Eudes is a Cornell PhD candidate who holds a bachelor's degree in anthropology and at the Woodrow Wilson School of Public and International Affairs at Princeton University. He grew up in Brazil, France and the United States, all of which inform the arc of his core intellectual pursuit: how economic thought shapes the state and its financial intermediators.

His dissertation takes as its starting point the rise of the BRICS as a personal, professional and intellectual project that animated a wide network of technocrats, entrepreneurs and scholars, which he studies from the vantage point of Brazil. His fieldwork documents the stakes, as well as the ultimate failure, of the articulation and institutionalization of what his interlocutors imagined to be a new monetary order.

Eudes' research follows the implications of this failure, which proved far-reaching, as a renewed attempt to harmonize financial infrastructure across the Americas brought into view new underlying rifts in the fiscal realm. Here, Eudes tracks emerging transnational coalitions of media, social movement and business elites in the United States and Brazil. He probes specifically their ongoing policy dispute for delimiting the size, scope and composition of the domestic market, which his informants reason to be a contest for (or against) "industrial revolution." 

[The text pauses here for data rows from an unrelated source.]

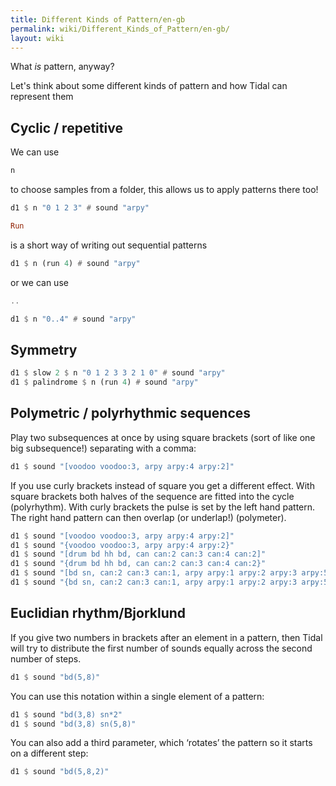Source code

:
 ```yaml
---
title: Different Kinds of Pattern/en-gb
permalink: wiki/Different_Kinds_of_Pattern/en-gb/
layout: wiki
---
```


<languages /> What *is* pattern, anyway?

Let's think about some different kinds of pattern and how Tidal can
represent them

## Cyclic / repetitive

We can use

``` Haskell
n
```

to choose samples from a folder, this allows us to apply patterns there
too!

``` Haskell
d1 $ n "0 1 2 3" # sound "arpy"
```

``` Haskell
Run
```

is a short way of writing out sequential patterns

``` Haskell
d1 $ n (run 4) # sound "arpy"
```

or we can use

``` Haskell
..
```

``` Haskell
d1 $ n "0..4" # sound "arpy"
```

## Symmetry

``` Haskell
d1 $ slow 2 $ n "0 1 2 3 3 2 1 0" # sound "arpy"
d1 $ palindrome $ n (run 4) # sound "arpy"
```

## Polymetric / polyrhythmic sequences

Play two subsequences at once by using square brackets (sort of like one
big subsequence!) separating with a comma:

``` Haskell
d1 $ sound "[voodoo voodoo:3, arpy arpy:4 arpy:2]"
```

If you use curly brackets instead of square you get a different effect.
With square brackets both halves of the sequence are fitted into the
cycle (polyrhythm). With curly brackets the pulse is set by the left
hand pattern. The right hand pattern can then overlap (or underlap!)
(polymeter).

``` Haskell
d1 $ sound "[voodoo voodoo:3, arpy arpy:4 arpy:2]"
d1 $ sound "{voodoo voodoo:3, arpy arpy:4 arpy:2}"
d1 $ sound "[drum bd hh bd, can can:2 can:3 can:4 can:2]"
d1 $ sound "{drum bd hh bd, can can:2 can:3 can:4 can:2}"
d1 $ sound "[bd sn, can:2 can:3 can:1, arpy arpy:1 arpy:2 arpy:3 arpy:5]"
d1 $ sound "{bd sn, can:2 can:3 can:1, arpy arpy:1 arpy:2 arpy:3 arpy:5}"
```

## Euclidian rhythm/Bjorklund

If you give two numbers in brackets after an element in a pattern, then
Tidal will try to distribute the first number of sounds equally across
the second number of steps.

``` Haskell
d1 $ sound "bd(5,8)"
```

You can use this notation within a single element of a pattern:

``` Haskell
d1 $ sound "bd(3,8) sn*2"
d1 $ sound "bd(3,8) sn(5,8)"
```

You can also add a third parameter, which ‘rotates’ the pattern so it
starts on a different step:

``` Haskell
d1 $ sound "bd(5,8,2)"
```
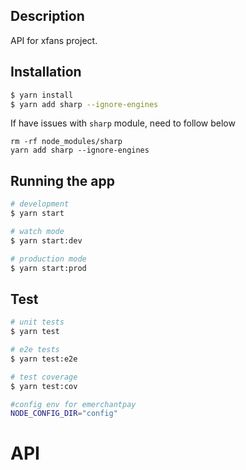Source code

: ## Description

API for xfans project.

## Installation

```bash
$ yarn install
$ yarn add sharp --ignore-engines
```

If have issues with `sharp` module, need to follow below

```
rm -rf node_modules/sharp
yarn add sharp --ignore-engines
```

## Running the app

```bash
# development
$ yarn start

# watch mode
$ yarn start:dev

# production mode
$ yarn start:prod
```

## Test

```bash
# unit tests
$ yarn test

# e2e tests
$ yarn test:e2e

# test coverage
$ yarn test:cov

#config env for emerchantpay
NODE_CONFIG_DIR="config"
```


# API
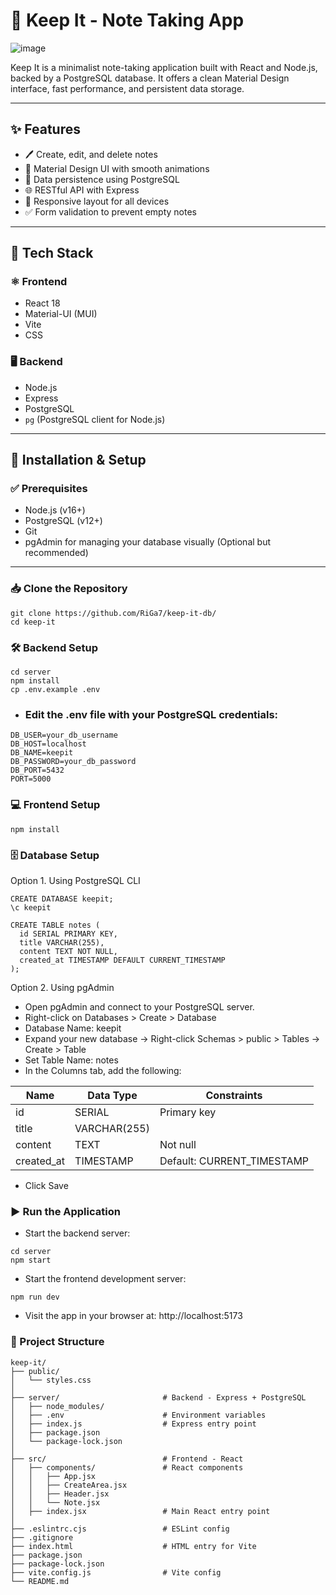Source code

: # 📝 Keep It - Note Taking App

![image](https://github.com/user-attachments/assets/40a8b97a-92fa-4139-a415-8d27ed13c291)

Keep It is a minimalist note-taking application built with React and Node.js, backed by a PostgreSQL database. It offers a clean Material Design interface, fast performance, and persistent data storage.

---

## ✨ Features

- 🖊️ Create, edit, and delete notes
- 🎨 Material Design UI with smooth animations
- 💾 Data persistence using PostgreSQL
- 🌐 RESTful API with Express
- 📱 Responsive layout for all devices
- ✅ Form validation to prevent empty notes

---

## 🔧 Tech Stack

### ⚛️ Frontend
- React 18
- Material-UI (MUI)
- Vite
- CSS

### 🖥️ Backend
- Node.js
- Express
- PostgreSQL
- `pg` (PostgreSQL client for Node.js)

---

## 🚀 Installation & Setup

### ✅ Prerequisites
- Node.js (v16+)
- PostgreSQL (v12+)
- Git
- pgAdmin for managing your database visually (Optional but recommended) 
---

### 📥 Clone the Repository
```
git clone https://github.com/RiGa7/keep-it-db/
cd keep-it
```
### 🛠️ Backend Setup
```
cd server 
npm install
cp .env.example .env
```
- ### Edit the .env file with your PostgreSQL credentials:
```
DB_USER=your_db_username
DB_HOST=localhost
DB_NAME=keepit
DB_PASSWORD=your_db_password
DB_PORT=5432
PORT=5000
```

### 💻 Frontend Setup
```
npm install
```
### 🗄️ Database Setup

Option 1. Using PostgreSQL CLI
```
CREATE DATABASE keepit;
\c keepit

CREATE TABLE notes (
  id SERIAL PRIMARY KEY,
  title VARCHAR(255),
  content TEXT NOT NULL,
  created_at TIMESTAMP DEFAULT CURRENT_TIMESTAMP
);
```

Option 2. Using pgAdmin
- Open pgAdmin and connect to your PostgreSQL server.
- Right-click on Databases > Create > Database
- Database Name: keepit
- Expand your new database → Right-click Schemas > public > Tables → Create > Table
- Set Table Name: notes
- In the Columns tab, add the following:
  
| Name	| Data Type	| Constraints |
| ------ | ----------- | ------------|
| id	| SERIAL |	Primary key |
| title |	VARCHAR(255)	|
| content |	TEXT |	Not null |
| created_at |	TIMESTAMP |	Default: CURRENT_TIMESTAMP |

- Click Save

### ▶️ Run the Application
- Start the backend server:
```
cd server
npm start
```
- Start the frontend development server:
```
npm run dev
```

- Visit the app in your browser at: http://localhost:5173

### 🧱 Project Structure
```
keep-it/
├── public/
│   └── styles.css
│
├── server/                       # Backend - Express + PostgreSQL
│   ├── node_modules/
│   ├── .env                      # Environment variables
│   ├── index.js                  # Express entry point
│   ├── package.json
│   └── package-lock.json
│
├── src/                          # Frontend - React
│   ├── components/               # React components
│   │   ├── App.jsx
│   │   ├── CreateArea.jsx
│   │   ├── Header.jsx
│   │   └── Note.jsx
│   ├── index.jsx                 # Main React entry point
│
├── .eslintrc.cjs                 # ESLint config
├── .gitignore
├── index.html                    # HTML entry for Vite
├── package.json
├── package-lock.json
├── vite.config.js                # Vite config
└── README.md

```

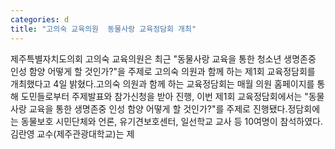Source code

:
 ```yaml
---
categories: d
title: "고의숙 교육의원  동물사랑 교육정담회 개최"
---
```

제주특별자치도의회 고의숙 교육의원은 최근 "동물사랑 교육을 통한 청소년 생명존중 인성 함양 어떻게 할 것인가?"을 주제로 고의숙 의원과 함께 하는 제1회 교육정담회를 개최했다고 4일 밝혔다.고의숙 의원과 함께 하는 교육정담회는 매월 의원 홈페이지를 통해 도민들로부터 주제발표와 참가신청을 받아 진행, 이번 제1회 교육정담회에서는 "동물사랑 교육을 통한 생명존중 인성 함양 어떻게 할 것인가?"를 주제로 진행됐다.정담회에는 동물보호 시민단체와 언론, 유기견보호센터, 일선학교 교사 등 10여명이 참석하였다.김란영 교수(제주관광대학교)는 제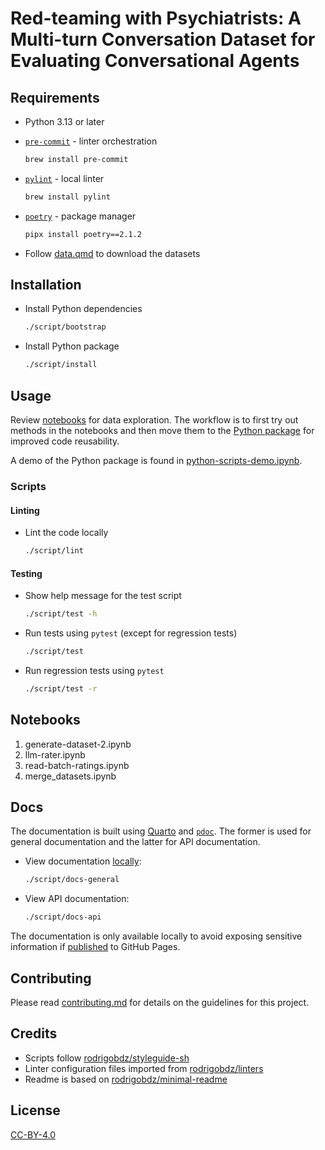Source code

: # Red-teaming with Psychiatrists: A Multi-turn Conversation Dataset for Evaluating Conversational Agents

## Requirements

- Python 3.13 or later
- [`pre-commit`](https://pre-commit.com/) - linter orchestration

  ```sh
  brew install pre-commit
  ```

- [`pylint`](https://pylint.readthedocs.io/en/stable/) - local linter

  ```sh
  brew install pylint
  ```

- [`poetry`](https://python-poetry.org/) - package manager

  ```sh
  pipx install poetry==2.1.2
  ```

- Follow [data.qmd](./docs/data.qmd) to download the datasets

## Installation

- Install Python dependencies

  ```sh
  ./script/bootstrap
  ```

- Install Python package

  ```sh
  ./script/install
  ```

## Usage

Review [notebooks](notebooks) for data exploration. The workflow is to first try out methods in the notebooks and then move them to the [Python package](./redpsy/) for improved code reusability.

A demo of the Python package is found in [python-scripts-demo.ipynb](./notebooks/python-scripts-demo.ipynb).

### Scripts

#### Linting

- Lint the code locally

  ```sh
  ./script/lint
  ```

#### Testing

- Show help message for the test script

  ```sh
  ./script/test -h
  ```

- Run tests using `pytest` (except for regression tests)

  ```sh
  ./script/test
  ```

- Run regression tests using `pytest`

  ```sh
  ./script/test -r
  ```

## Notebooks

1. generate-dataset-2.ipynb
1. llm-rater.ipynb
1. read-batch-ratings.ipynb
1. merge_datasets.ipynb

## Docs

The documentation is built using [Quarto](https://quarto.org) and [`pdoc`](https://pdoc.dev/). The former is used for general documentation and the latter for API documentation.

- View documentation [locally](https://quarto.org/docs/websites):

  ```sh
  ./script/docs-general
  ```

- View API documentation:

  ```sh
  ./script/docs-api
  ```

The documentation is only available locally to avoid exposing sensitive information if [published](https://github.com/quarto-dev/quarto-actions/blob/main/examples/example-01-basics.md) to GitHub Pages.

## Contributing

Please read [contributing.md](contributing.md) for details on the guidelines for this project.

## Credits

- Scripts follow [rodrigobdz/styleguide-sh](https://github.com/rodrigobdz/styleguide-sh)
- Linter configuration files imported from [rodrigobdz/linters](https://github.com/rodrigobdz/linters)
- Readme is based on [rodrigobdz/minimal-readme](https://github.com/rodrigobdz/minimal-readme)

## License

[CC-BY-4.0](license)

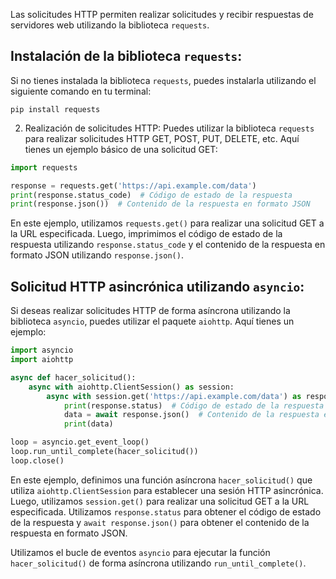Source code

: Las solicitudes HTTP permiten realizar solicitudes y recibir respuestas de servidores web utilizando la biblioteca `requests`.

## Instalación de la biblioteca `requests`:
Si no tienes instalada la biblioteca `requests`, puedes instalarla utilizando el siguiente comando en tu terminal:
```
pip install requests
```

2. Realización de solicitudes HTTP:
Puedes utilizar la biblioteca `requests` para realizar solicitudes HTTP GET, POST, PUT, DELETE, etc. Aquí tienes un ejemplo básico de una solicitud GET:

```python
import requests

response = requests.get('https://api.example.com/data')
print(response.status_code)  # Código de estado de la respuesta
print(response.json())  # Contenido de la respuesta en formato JSON
```

En este ejemplo, utilizamos `requests.get()` para realizar una solicitud GET a la URL especificada. Luego, imprimimos el código de estado de la respuesta utilizando `response.status_code` y el contenido de la respuesta en formato JSON utilizando `response.json()`.

## Solicitud HTTP asincrónica utilizando `asyncio`:
Si deseas realizar solicitudes HTTP de forma asíncrona utilizando la biblioteca `asyncio`, puedes utilizar el paquete `aiohttp`. Aquí tienes un ejemplo:

```python
import asyncio
import aiohttp

async def hacer_solicitud():
    async with aiohttp.ClientSession() as session:
        async with session.get('https://api.example.com/data') as response:
            print(response.status)  # Código de estado de la respuesta
            data = await response.json()  # Contenido de la respuesta en formato JSON
            print(data)

loop = asyncio.get_event_loop()
loop.run_until_complete(hacer_solicitud())
loop.close()
```

En este ejemplo, definimos una función asíncrona `hacer_solicitud()` que utiliza `aiohttp.ClientSession` para establecer una sesión HTTP asincrónica. Luego, utilizamos `session.get()` para realizar una solicitud GET a la URL especificada. Utilizamos `response.status` para obtener el código de estado de la respuesta y `await response.json()` para obtener el contenido de la respuesta en formato JSON.

Utilizamos el bucle de eventos `asyncio` para ejecutar la función `hacer_solicitud()` de forma asíncrona utilizando `run_until_complete()`.
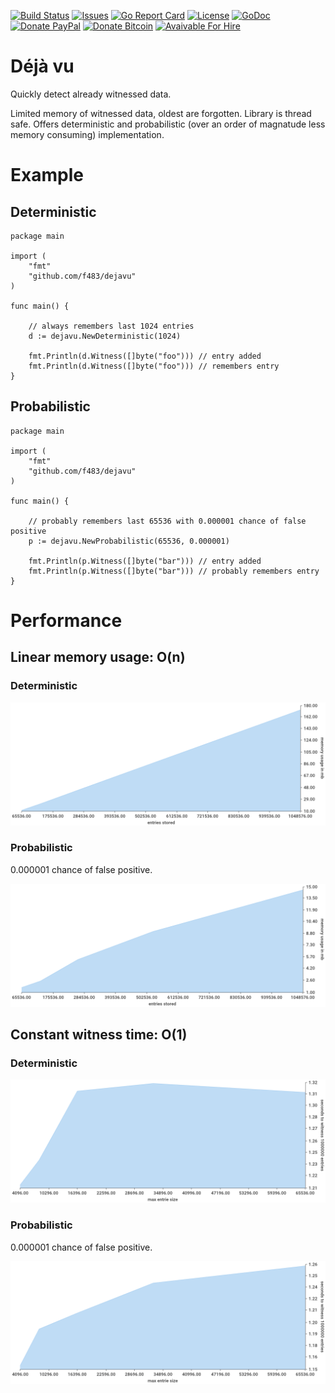 [![Build Status](https://travis-ci.org/F483/dejavu.svg)](https://travis-ci.org/F483/dejavu)
[![Issues](https://img.shields.io/github/issues/f483/dejavu.svg)](https://github.com/f483/dejavu/issues)
[![Go Report Card](https://goreportcard.com/badge/github.com/f483/dejavu)](https://goreportcard.com/report/github.com/f483/dejavu)
[![License](https://img.shields.io/badge/license-MIT-blue.svg)](https://raw.githubusercontent.com/f483/dejavu/master/LICENSE)
[![GoDoc](https://img.shields.io/badge/godoc-reference-blue.svg)](https://godoc.org/github.com/f483/dejavu)
[![Donate PayPal](https://img.shields.io/badge/Donate-PayPal-ff69b4.svg)](https://www.paypal.com/cgi-bin/webscr?cmd=_donations&business=fabian%2ebarkhau%40gmail%2ecom&lc=DE&item_name=https%3a%2f%2fgithub%2ecom%2fF483%2fdejavu&no_note=0&currency_code=EUR&bn=PP%2dDonationsBF%3abtn_donateCC_LG%2egif%3aNonHostedGuest)
[![Donate Bitcoin](https://img.shields.io/badge/Donate-Bitcoin-ff69b4.svg)](https://blockchain.info/address/13nAHLVo5GRdwVeLxEjbgEvyusrjdQogdD)
[![Avaivable For Hire](https://img.shields.io/badge/Available-For_Hire-ff69b4.svg)](https://f483.github.io)


# Déjà vu

Quickly detect already witnessed data.

Limited memory of witnessed data, oldest are forgotten. Library is thread safe.
Offers deterministic and probabilistic (over an order of magnatude less memory
consuming) implementation.


# Example

## Deterministic

```
package main

import (
	"fmt"
	"github.com/f483/dejavu"
)

func main() {

	// always remembers last 1024 entries
	d := dejavu.NewDeterministic(1024)

	fmt.Println(d.Witness([]byte("foo"))) // entry added
	fmt.Println(d.Witness([]byte("foo"))) // remembers entry
}
```

## Probabilistic

```
package main

import (
	"fmt"
	"github.com/f483/dejavu"
)

func main() {

	// probably remembers last 65536 with 0.000001 chance of false positive
	p := dejavu.NewProbabilistic(65536, 0.000001)

	fmt.Println(p.Witness([]byte("bar"))) // entry added
	fmt.Println(p.Witness([]byte("bar"))) // probably remembers entry
}
```

# Performance

## Linear memory usage: O(n)

### Deterministic

![Benchmark Memory](https://github.com/f483/dejavu/raw/master/_benchmark/deterministic-memory.png)

### Probabilistic

0.000001 chance of false positive.

![Benchmark Memory](https://github.com/f483/dejavu/raw/master/_benchmark/probabilistic-memory.png)


## Constant witness time: O(1)

### Deterministic

![Benchmark Time](https://github.com/f483/dejavu/raw/master/_benchmark/deterministic-time.png)

### Probabilistic

0.000001 chance of false positive.

![Benchmark Time](https://github.com/f483/dejavu/raw/master/_benchmark/probabilistic-time.png)


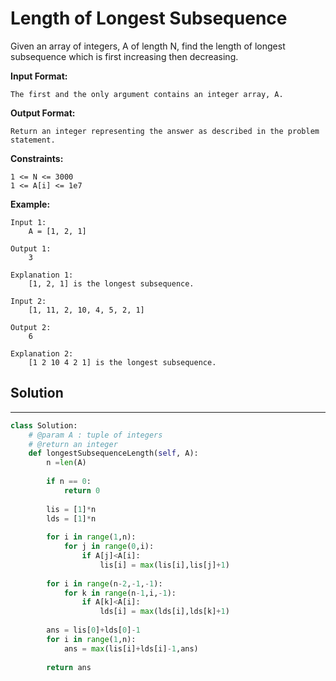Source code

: <h1>Length of Longest Subsequence</h1>

<p>
Given an array of integers, A of length N, find the length of longest subsequence which is first increasing then decreasing.

<b>Input Format:</b>

    The first and the only argument contains an integer array, A.
<b>Output Format:</b>

    Return an integer representing the answer as described in the problem statement.
<b>Constraints:</b>

    1 <= N <= 3000
    1 <= A[i] <= 1e7
<b>Example:</b>

    Input 1:
        A = [1, 2, 1]

    Output 1:
        3

    Explanation 1:
        [1, 2, 1] is the longest subsequence.

    Input 2:
        [1, 11, 2, 10, 4, 5, 2, 1]

    Output 2:
        6
        
    Explanation 2:
        [1 2 10 4 2 1] is the longest subsequence.
<h2>Solution</h2>

***

```python
class Solution:
    # @param A : tuple of integers
    # @return an integer
    def longestSubsequenceLength(self, A):
        n =len(A)
    
        if n == 0:
            return 0
        
        lis = [1]*n
        lds = [1]*n
        
        for i in range(1,n):
            for j in range(0,i):
                if A[j]<A[i]:
                    lis[i] = max(lis[i],lis[j]+1)
        
        for i in range(n-2,-1,-1):            
            for k in range(n-1,i,-1):
                if A[k]<A[i]:
                    lds[i] = max(lds[i],lds[k]+1)
                    
        ans = lis[0]+lds[0]-1
        for i in range(1,n):
            ans = max(lis[i]+lds[i]-1,ans)
        
        return ans
```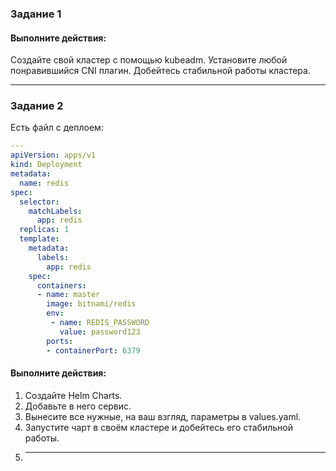 ### Задание 1
#### Выполните действия:

Создайте свой кластер с помощью kubeadm.
Установите любой понравившийся CNI плагин.
Добейтесь стабильной работы кластера.

---

### Задание 2
Есть файл с деплоем:
```yaml
---
apiVersion: apps/v1
kind: Deployment
metadata:
  name: redis
spec:
  selector:
    matchLabels:
      app: redis
  replicas: 1
  template:
    metadata:
      labels:
        app: redis
    spec:
      containers:
      - name: master
        image: bitnami/redis
        env:
         - name: REDIS_PASSWORD
           value: password123
        ports:
        - containerPort: 6379
```
#### Выполните действия:

1. Создайте Helm Charts.
2. Добавьте в него сервис.
3. Вынесите все нужные, на ваш взгляд, параметры в values.yaml.
4. Запустите чарт в своём кластере и добейтесь его стабильной работы.
5. ---
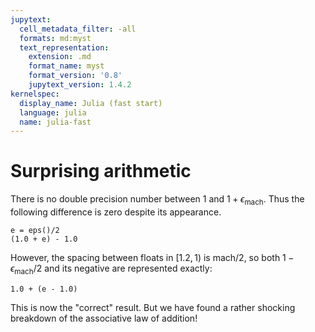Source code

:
 ```yaml
---
jupytext:
  cell_metadata_filter: -all
  formats: md:myst
  text_representation:
    extension: .md
    format_name: myst
    format_version: '0.8'
    jupytext_version: 1.4.2
kernelspec:
  display_name: Julia (fast start)
  language: julia
  name: julia-fast
---
```


# Surprising arithmetic

There is no double precision number between $1$ and $1+\epsilon_\text{mach}$. Thus the following difference is zero despite its appearance.

```{code-cell}
e = eps()/2
(1.0 + e) - 1.0
```

However, the spacing between floats in $[1.2,1)$ is $\text{mach}/2$, so both $1-\epsilon_\text{mach}/2$ and its negative are represented exactly:

```{code-cell}
1.0 + (e - 1.0)
```

This is now the "correct" result. But we have found a rather shocking breakdown of the associative law of addition!
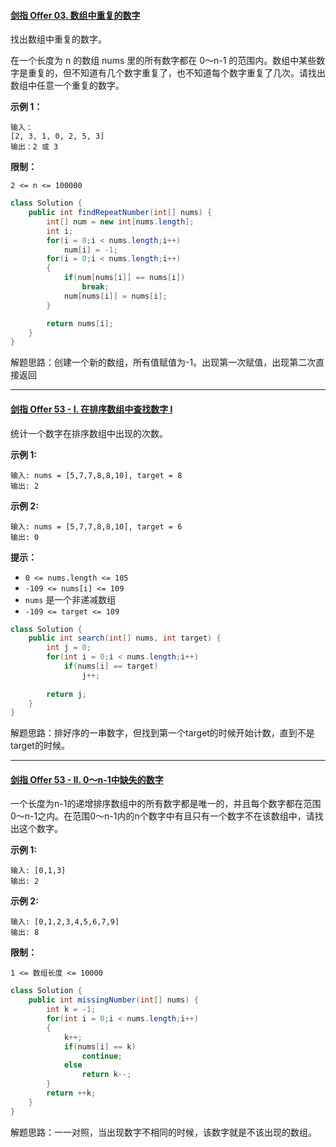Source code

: #### [剑指 Offer 03. 数组中重复的数字](https://leetcode.cn/problems/shu-zu-zhong-zhong-fu-de-shu-zi-lcof/)

找出数组中重复的数字。

在一个长度为 n 的数组 nums 里的所有数字都在 0～n-1 的范围内。数组中某些数字是重复的，但不知道有几个数字重复了，也不知道每个数字重复了几次。请找出数组中任意一个重复的数字。

**示例 1：**

```
输入：
[2, 3, 1, 0, 2, 5, 3]
输出：2 或 3 
```

**限制：**

```
2 <= n <= 100000
```

```java
class Solution {
    public int findRepeatNumber(int[] nums) {
        int[] num = new int[nums.length];
        int i;
        for(i = 0;i < nums.length;i++)
            num[i] = -1;
        for(i = 0;i < nums.length;i++)
        {
            if(num[nums[i]] == nums[i])
                break;
            num[nums[i]] = nums[i];
        }

        return nums[i];
    }
}
```

解题思路：创建一个新的数组，所有值赋值为-1。出现第一次赋值，出现第二次直接返回

___

#### [剑指 Offer 53 - I. 在排序数组中查找数字 I](https://leetcode.cn/problems/zai-pai-xu-shu-zu-zhong-cha-zhao-shu-zi-lcof/)

统计一个数字在排序数组中出现的次数。

**示例 1:**

```
输入: nums = [5,7,7,8,8,10], target = 8
输出: 2
```

**示例 2:**

```
输入: nums = [5,7,7,8,8,10], target = 6
输出: 0
```

**提示：**

- `0 <= nums.length <= 105`
- `-109 <= nums[i] <= 109`
- `nums` 是一个非递减数组
- `-109 <= target <= 109`

```java
class Solution {
    public int search(int[] nums, int target) {
        int j = 0;
        for(int i = 0;i < nums.length;i++)
            if(nums[i] == target)
                j++;
        
        return j;
    }
}
```

解题思路：排好序的一串数字，但找到第一个target的时候开始计数，直到不是target的时候。

___

#### [剑指 Offer 53 - II. 0～n-1中缺失的数字](https://leetcode.cn/problems/que-shi-de-shu-zi-lcof/)

一个长度为n-1的递增排序数组中的所有数字都是唯一的，并且每个数字都在范围0～n-1之内。在范围0～n-1内的n个数字中有且只有一个数字不在该数组中，请找出这个数字。

**示例 1:**

```
输入: [0,1,3]
输出: 2
```

**示例 2:**

```
输入: [0,1,2,3,4,5,6,7,9]
输出: 8
```

**限制：**

```
1 <= 数组长度 <= 10000
```

```java
class Solution {
    public int missingNumber(int[] nums) {
        int k = -1;
        for(int i = 0;i < nums.length;i++)
        {
            k++;
            if(nums[i] == k)
                continue;   
            else
                return k--;
        }
        return ++k;
    }
}
```

解题思路：一一对照，当出现数字不相同的时候，该数字就是不该出现的数组。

At Cornell, Eudes was involved in the development of academic programs such as the Global Finance Initiative at the Mario Einaudi Center for International Studies and the Meridian 180 project at the Cornell Law School. He is now an active collaborator with the Emerging Markets Institute at the Johnson College of Business. Within the community, Eudes is a proud member of the Ithaca Global Shapers, an initiative of the World Economic Forum.